**Task objective**
Please copy each line from the entries that contains the string "values".

[Stored data]
....
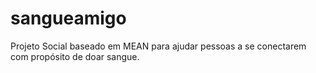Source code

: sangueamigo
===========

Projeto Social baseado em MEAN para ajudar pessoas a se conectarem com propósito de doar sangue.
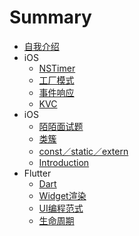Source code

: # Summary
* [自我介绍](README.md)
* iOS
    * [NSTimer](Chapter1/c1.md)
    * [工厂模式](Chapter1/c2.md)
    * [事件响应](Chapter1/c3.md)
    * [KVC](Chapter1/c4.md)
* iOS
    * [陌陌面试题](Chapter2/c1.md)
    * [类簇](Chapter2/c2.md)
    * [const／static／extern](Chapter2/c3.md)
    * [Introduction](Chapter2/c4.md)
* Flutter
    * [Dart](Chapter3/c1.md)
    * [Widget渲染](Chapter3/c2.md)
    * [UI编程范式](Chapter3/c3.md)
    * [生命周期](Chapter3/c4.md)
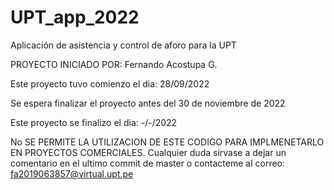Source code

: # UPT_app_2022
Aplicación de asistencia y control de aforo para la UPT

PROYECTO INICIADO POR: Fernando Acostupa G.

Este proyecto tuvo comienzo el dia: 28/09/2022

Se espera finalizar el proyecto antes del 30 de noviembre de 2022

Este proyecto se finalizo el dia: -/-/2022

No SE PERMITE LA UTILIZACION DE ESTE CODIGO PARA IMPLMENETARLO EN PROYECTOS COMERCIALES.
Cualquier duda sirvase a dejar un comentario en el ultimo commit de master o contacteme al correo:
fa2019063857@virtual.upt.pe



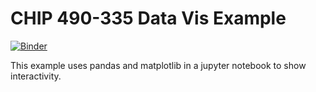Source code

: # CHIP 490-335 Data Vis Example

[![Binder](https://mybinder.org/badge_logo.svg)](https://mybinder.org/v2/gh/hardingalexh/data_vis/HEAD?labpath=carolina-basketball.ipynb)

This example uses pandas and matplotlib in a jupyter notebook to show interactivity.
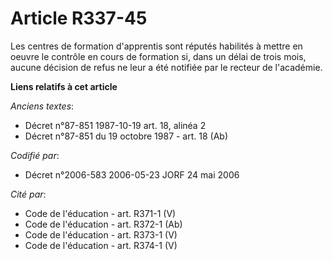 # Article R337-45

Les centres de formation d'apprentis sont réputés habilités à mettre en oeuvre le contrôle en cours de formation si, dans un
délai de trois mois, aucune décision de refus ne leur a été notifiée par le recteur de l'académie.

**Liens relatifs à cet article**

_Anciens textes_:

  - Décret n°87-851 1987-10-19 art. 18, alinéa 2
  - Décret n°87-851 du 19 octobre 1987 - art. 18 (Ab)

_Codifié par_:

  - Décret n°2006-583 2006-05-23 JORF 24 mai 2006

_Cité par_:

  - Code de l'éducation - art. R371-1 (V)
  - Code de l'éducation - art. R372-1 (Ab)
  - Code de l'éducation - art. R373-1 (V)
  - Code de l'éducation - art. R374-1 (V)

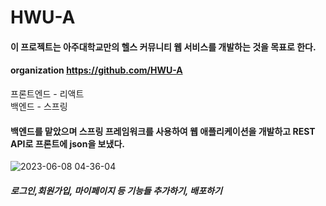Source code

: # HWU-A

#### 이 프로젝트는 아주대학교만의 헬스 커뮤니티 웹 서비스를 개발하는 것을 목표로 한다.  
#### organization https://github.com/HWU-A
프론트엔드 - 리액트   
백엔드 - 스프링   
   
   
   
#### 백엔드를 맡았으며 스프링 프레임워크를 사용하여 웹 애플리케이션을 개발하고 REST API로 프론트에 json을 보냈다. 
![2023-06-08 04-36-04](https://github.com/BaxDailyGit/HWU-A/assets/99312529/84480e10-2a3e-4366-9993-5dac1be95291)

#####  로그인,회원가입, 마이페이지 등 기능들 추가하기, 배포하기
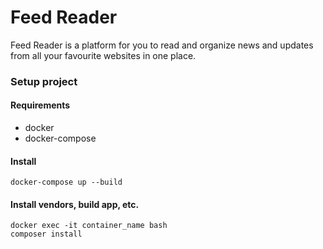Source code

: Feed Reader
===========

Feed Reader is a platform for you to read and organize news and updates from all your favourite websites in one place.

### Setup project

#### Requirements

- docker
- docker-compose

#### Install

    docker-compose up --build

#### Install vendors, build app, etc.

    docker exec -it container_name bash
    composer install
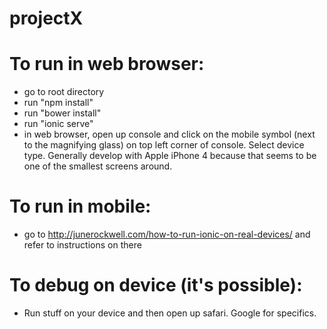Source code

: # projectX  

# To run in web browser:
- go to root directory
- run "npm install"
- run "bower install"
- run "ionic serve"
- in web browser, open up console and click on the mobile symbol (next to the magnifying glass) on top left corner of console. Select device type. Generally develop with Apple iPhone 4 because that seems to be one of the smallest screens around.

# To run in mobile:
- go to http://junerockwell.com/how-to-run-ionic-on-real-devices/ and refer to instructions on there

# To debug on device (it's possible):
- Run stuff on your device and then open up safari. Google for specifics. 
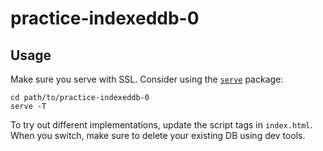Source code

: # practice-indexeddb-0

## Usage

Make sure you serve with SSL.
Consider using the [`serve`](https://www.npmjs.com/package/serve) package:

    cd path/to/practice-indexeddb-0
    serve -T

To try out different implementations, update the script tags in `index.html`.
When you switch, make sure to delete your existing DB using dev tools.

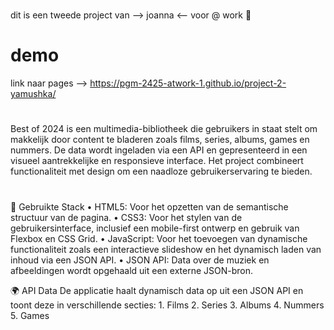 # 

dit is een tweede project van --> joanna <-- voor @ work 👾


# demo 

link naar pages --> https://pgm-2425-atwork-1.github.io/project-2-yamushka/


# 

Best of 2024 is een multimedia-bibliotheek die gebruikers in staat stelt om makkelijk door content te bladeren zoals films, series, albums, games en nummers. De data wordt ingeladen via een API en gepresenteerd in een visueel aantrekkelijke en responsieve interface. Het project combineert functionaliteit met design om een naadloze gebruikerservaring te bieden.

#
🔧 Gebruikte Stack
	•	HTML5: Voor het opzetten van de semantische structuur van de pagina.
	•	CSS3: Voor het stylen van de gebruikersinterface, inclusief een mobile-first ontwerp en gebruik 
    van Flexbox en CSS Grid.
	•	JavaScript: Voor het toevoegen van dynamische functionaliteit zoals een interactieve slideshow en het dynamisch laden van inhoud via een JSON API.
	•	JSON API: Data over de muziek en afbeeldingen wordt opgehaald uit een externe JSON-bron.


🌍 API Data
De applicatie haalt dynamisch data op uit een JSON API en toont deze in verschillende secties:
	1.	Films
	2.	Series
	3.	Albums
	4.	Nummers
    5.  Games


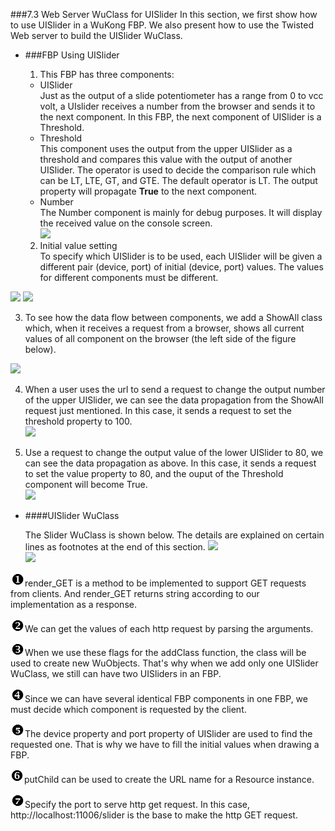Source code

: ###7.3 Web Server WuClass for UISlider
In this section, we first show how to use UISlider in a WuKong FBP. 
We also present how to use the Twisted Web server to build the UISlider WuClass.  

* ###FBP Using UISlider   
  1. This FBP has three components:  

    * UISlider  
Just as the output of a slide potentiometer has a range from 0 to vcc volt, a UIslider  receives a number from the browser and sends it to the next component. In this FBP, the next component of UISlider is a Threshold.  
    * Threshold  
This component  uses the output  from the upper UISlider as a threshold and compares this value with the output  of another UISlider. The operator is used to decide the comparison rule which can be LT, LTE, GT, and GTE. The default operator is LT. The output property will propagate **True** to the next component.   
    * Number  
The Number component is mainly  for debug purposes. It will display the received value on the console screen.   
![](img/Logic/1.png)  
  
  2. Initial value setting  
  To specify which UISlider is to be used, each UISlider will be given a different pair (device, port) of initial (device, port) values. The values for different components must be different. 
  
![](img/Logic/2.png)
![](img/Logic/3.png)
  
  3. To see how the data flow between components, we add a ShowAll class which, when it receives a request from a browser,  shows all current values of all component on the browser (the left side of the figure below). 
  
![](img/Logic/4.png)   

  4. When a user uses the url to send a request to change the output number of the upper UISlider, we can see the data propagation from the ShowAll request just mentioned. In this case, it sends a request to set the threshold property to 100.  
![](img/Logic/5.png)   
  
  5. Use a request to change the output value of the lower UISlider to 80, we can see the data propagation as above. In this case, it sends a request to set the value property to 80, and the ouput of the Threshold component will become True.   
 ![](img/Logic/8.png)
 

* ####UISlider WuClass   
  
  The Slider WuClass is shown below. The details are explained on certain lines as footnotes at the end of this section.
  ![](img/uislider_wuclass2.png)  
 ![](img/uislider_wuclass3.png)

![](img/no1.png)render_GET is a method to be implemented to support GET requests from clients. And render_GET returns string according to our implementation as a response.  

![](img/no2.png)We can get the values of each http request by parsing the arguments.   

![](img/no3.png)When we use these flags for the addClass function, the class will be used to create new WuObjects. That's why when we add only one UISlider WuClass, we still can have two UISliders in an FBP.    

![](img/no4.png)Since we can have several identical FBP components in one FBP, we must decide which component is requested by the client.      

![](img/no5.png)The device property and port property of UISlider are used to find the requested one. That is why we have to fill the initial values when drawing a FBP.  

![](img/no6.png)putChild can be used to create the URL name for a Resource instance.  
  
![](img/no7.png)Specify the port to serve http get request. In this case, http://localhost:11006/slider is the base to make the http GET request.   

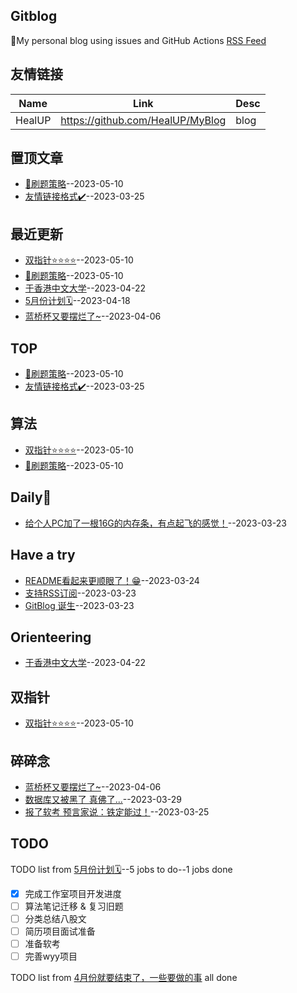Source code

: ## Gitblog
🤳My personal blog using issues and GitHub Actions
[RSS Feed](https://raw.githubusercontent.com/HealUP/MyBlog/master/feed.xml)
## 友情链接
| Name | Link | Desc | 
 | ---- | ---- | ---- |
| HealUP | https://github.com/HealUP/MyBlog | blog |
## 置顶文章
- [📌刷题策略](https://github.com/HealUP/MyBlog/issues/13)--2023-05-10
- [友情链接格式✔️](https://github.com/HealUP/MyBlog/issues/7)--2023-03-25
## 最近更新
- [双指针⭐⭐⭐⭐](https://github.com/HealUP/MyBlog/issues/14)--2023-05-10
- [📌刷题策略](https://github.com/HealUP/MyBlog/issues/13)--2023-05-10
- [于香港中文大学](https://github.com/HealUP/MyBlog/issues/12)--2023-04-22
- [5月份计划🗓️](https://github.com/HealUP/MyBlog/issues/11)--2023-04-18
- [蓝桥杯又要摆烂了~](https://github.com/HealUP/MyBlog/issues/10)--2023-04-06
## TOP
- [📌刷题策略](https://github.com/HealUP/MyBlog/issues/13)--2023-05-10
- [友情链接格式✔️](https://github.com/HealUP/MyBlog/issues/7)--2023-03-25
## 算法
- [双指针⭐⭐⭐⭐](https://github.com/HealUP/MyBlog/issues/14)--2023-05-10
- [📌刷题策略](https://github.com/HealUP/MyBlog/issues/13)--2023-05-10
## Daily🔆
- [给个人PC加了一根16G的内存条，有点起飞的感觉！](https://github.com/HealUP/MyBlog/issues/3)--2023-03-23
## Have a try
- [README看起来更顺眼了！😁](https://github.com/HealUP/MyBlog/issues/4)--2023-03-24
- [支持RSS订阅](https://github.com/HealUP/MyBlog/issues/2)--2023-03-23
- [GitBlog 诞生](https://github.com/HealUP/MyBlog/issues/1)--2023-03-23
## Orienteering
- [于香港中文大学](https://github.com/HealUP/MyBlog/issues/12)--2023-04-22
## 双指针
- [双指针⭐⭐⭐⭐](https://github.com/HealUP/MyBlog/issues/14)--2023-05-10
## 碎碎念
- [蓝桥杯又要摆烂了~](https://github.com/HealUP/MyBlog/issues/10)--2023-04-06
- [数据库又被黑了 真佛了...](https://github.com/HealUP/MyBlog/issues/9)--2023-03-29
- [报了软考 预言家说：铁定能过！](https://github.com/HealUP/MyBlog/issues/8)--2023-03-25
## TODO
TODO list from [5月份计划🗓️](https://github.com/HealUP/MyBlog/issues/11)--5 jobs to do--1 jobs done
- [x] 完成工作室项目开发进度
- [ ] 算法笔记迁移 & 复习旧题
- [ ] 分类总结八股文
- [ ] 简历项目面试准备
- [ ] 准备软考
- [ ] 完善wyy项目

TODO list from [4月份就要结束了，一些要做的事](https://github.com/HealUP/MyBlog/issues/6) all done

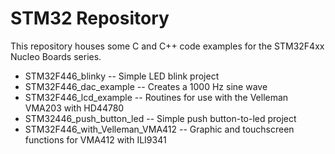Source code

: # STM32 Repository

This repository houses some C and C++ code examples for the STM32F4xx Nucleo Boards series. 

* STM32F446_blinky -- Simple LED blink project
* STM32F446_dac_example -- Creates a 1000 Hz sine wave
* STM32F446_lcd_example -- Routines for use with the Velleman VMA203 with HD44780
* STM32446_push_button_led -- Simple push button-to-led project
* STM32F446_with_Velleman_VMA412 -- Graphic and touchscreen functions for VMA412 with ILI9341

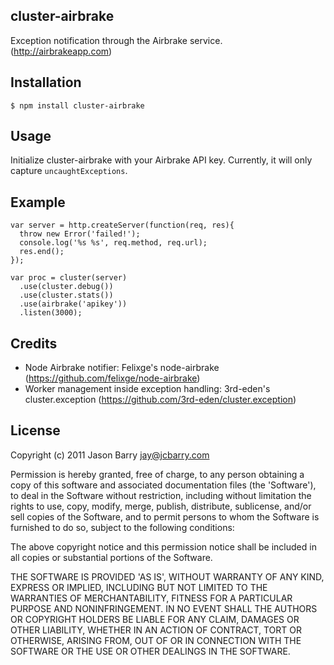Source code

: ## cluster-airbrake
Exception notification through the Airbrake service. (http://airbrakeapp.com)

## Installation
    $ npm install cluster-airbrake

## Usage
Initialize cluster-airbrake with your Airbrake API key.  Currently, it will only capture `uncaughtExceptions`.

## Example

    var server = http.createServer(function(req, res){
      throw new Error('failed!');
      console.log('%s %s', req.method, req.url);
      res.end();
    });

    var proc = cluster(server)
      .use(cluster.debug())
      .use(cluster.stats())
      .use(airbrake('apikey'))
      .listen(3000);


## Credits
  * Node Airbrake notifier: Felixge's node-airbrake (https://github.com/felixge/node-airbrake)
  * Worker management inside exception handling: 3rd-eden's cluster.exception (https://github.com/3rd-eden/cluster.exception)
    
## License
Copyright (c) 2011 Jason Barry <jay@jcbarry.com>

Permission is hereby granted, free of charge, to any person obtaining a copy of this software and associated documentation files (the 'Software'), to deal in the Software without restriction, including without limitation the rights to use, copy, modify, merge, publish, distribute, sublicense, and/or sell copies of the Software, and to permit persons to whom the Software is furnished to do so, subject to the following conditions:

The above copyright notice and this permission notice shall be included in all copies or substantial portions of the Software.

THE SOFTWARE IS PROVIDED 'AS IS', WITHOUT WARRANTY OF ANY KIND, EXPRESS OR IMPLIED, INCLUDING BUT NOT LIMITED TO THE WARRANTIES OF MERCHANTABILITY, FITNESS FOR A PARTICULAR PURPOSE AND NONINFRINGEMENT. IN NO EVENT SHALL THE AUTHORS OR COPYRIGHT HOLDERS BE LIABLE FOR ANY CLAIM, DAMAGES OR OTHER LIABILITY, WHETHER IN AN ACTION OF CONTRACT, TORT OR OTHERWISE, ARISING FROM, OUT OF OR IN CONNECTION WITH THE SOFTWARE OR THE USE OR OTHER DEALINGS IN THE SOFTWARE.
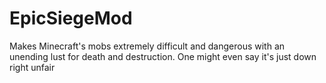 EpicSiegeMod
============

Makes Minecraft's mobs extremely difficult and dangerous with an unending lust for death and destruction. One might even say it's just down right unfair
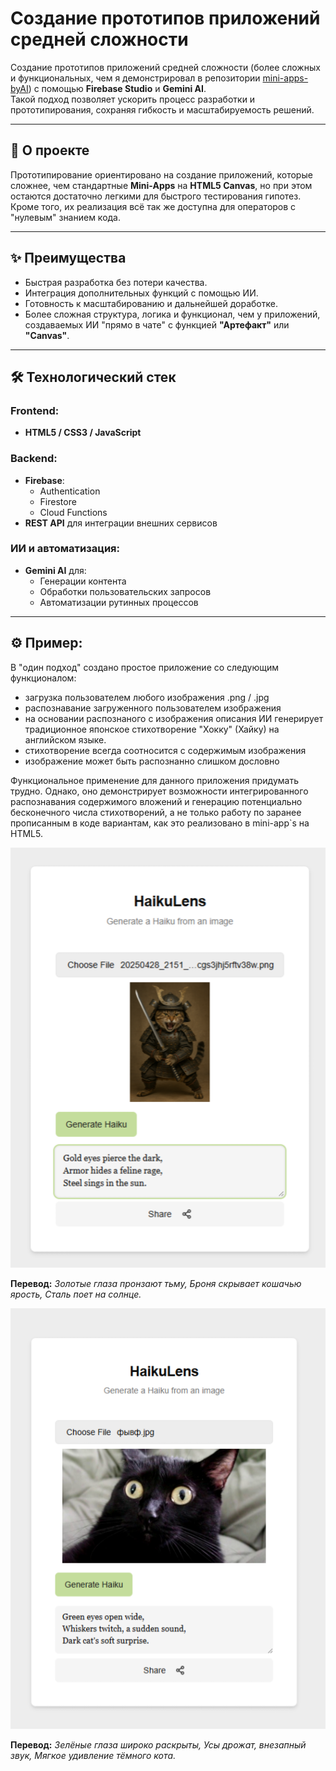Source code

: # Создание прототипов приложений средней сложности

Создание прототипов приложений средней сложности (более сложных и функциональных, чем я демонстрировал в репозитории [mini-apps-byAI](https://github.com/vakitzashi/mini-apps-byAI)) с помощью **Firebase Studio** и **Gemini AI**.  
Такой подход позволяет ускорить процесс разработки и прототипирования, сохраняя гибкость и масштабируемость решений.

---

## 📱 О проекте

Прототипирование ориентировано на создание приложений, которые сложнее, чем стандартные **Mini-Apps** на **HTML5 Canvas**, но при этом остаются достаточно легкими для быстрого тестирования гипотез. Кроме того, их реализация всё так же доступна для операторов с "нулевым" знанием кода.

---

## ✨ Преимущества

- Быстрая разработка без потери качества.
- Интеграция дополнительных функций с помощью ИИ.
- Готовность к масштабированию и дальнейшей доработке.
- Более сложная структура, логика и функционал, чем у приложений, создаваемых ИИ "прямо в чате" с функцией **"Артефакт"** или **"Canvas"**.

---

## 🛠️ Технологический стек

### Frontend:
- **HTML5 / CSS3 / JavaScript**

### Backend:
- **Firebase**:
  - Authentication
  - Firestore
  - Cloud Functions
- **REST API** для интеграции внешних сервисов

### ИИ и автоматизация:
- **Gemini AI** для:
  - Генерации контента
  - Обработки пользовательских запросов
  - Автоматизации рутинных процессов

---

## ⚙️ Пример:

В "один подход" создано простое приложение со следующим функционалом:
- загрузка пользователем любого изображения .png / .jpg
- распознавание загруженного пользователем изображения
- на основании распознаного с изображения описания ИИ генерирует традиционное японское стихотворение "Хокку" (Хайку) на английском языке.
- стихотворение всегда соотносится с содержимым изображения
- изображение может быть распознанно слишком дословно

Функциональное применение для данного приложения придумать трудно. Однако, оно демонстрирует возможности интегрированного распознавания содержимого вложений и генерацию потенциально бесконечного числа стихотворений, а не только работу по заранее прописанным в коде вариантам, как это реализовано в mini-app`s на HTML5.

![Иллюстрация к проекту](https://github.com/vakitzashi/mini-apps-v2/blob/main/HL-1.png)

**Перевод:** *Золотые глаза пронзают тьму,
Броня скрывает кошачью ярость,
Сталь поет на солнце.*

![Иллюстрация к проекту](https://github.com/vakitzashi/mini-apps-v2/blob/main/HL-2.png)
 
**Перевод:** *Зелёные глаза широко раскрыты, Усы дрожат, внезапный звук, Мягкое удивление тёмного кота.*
....
**Exercise response**
  To specify which UISlider is to be used, each UISlider will be given a different pair (device, port) of initial (device, port) values. The values for different components must be different. 
  3. To see how the data flow between components, we add a ShowAll class which, when it receives a request from a browser,  shows all current values of all component on the browser (the left side of the figure below). 
![](img/no2.png)We can get the values of each http request by parsing the arguments.   
![](img/no5.png)The device property and port property of UISlider are used to find the requested one. That is why we have to fill the initial values when drawing a FBP.  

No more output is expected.